Il mito della ferrari f1 dominatrice dell'inizio millennio è scolpito nella memoria di ogni appassionato, ma dietro quei trionfi si celava una tensione pronta a distruggere tutto. A distanza di ventisei anni, Jean Todt è tornato a parlare del momento più critico della sua gestione, quel Gran Premio del Giappone del 2000 che spezzò un digiuno durato ventun anni. In un'intervista profonda fatta al podcast High Performance, l'ex Direttore Gestione Sportiva ha ammesso che il successo di Michael Schumacher a Suzuka non fu solo una vittoria sportiva, ma l'unico modo per evitare il collasso totale del reparto corse.

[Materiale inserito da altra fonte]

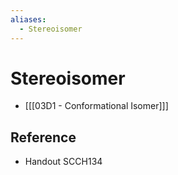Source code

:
 ```yaml
---
aliases:
  - Stereoisomer
---
```


# Stereoisomer

- [[[03D1 - Conformational Isomer]]]

## Reference

- Handout SCCH134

L'ultima chiamata a Suzuka e lo spettro del fallimento
Il 2000 era l'anno del "dentro o fuori". Dopo le beffe del 1997, 1998 e il grave infortunio di Michael nel 1999, la pazienza della dirigenza Fiat e del pubblico era arrivata al limite estremo. Todt ricorda con estrema lucidità come quel weekend giapponese fosse una lama a doppio taglio per il futuro della Scuderia. “Ho sempre saputo, dentro di me, che se non fossimo riusciti a portare a casa il Mondiale in quella stagione, l'intero progetto Ferrari sarebbe saltato per aria; la pressione era diventata così soffocante che una sconfitta avrebbe provocato un'esplosione interna irreversibile” ha confessato il manager francese, sottolineando come la stabilità del gruppo storico – composto da lui, Brawn, Byrne e Schumacher – fosse appesa a un unico risultato possibile.
Il rischio epurazione e la forza di Schumacher
In quegli anni, la f1 era un ambiente spietato e Maranello non faceva eccezione. Todt ha rivelato che, in caso di ennesimo fallimento contro la McLaren di Mika Hakkinen, le teste eccellenti sarebbero cadute una dopo l'altra, a partire dalla sua. “Avevamo costruito una macchina fenomenale e Michael stava guidando come un dio, ma eravamo tutti consapevoli che la continuità del nostro lavoro dipendeva esclusivamente dal successo finale; se quel giorno a Suzuka le cose fossero andate diversamente, molto probabilmente la storia della Ferrari per come la conosciamo oggi non sarebbe mai esistita” ha aggiunto Todt. Quel trionfo agì invece come un collante magico, trasformando una pentola a pressione in una corazzata capace di vincere altri quattro titoli piloti consecutivi.
Un'eredità che pesa sulla F1 moderna
Guardando alla f1 oggi, le parole di Todt suonano come un monito sulla gestione della pressione nei top team. Se allora la stabilità portò a un'era d'oro, la f1 formula 1 contemporanea sembra vivere di scossoni continui, tra cambi di leadership e rumors di mercato incessanti. Todt ha concluso riflettendo sull'unicità di quel legame con Schumacher, un rapporto che andava oltre il professionismo e che permise alla squadra di non sgretolarsi prima del traguardo. “Michael non era solo un pilota, era il cuore pulsante del nostro gruppo; la sua determinazione ci ha tenuti uniti quando tutto intorno a noi spingeva per la rottura, permettendoci di superare momenti in cui chiunque altro si sarebbe arreso”. Quella vittoria non fu solo la fine di un incubo, ma l'inizio della leggenda.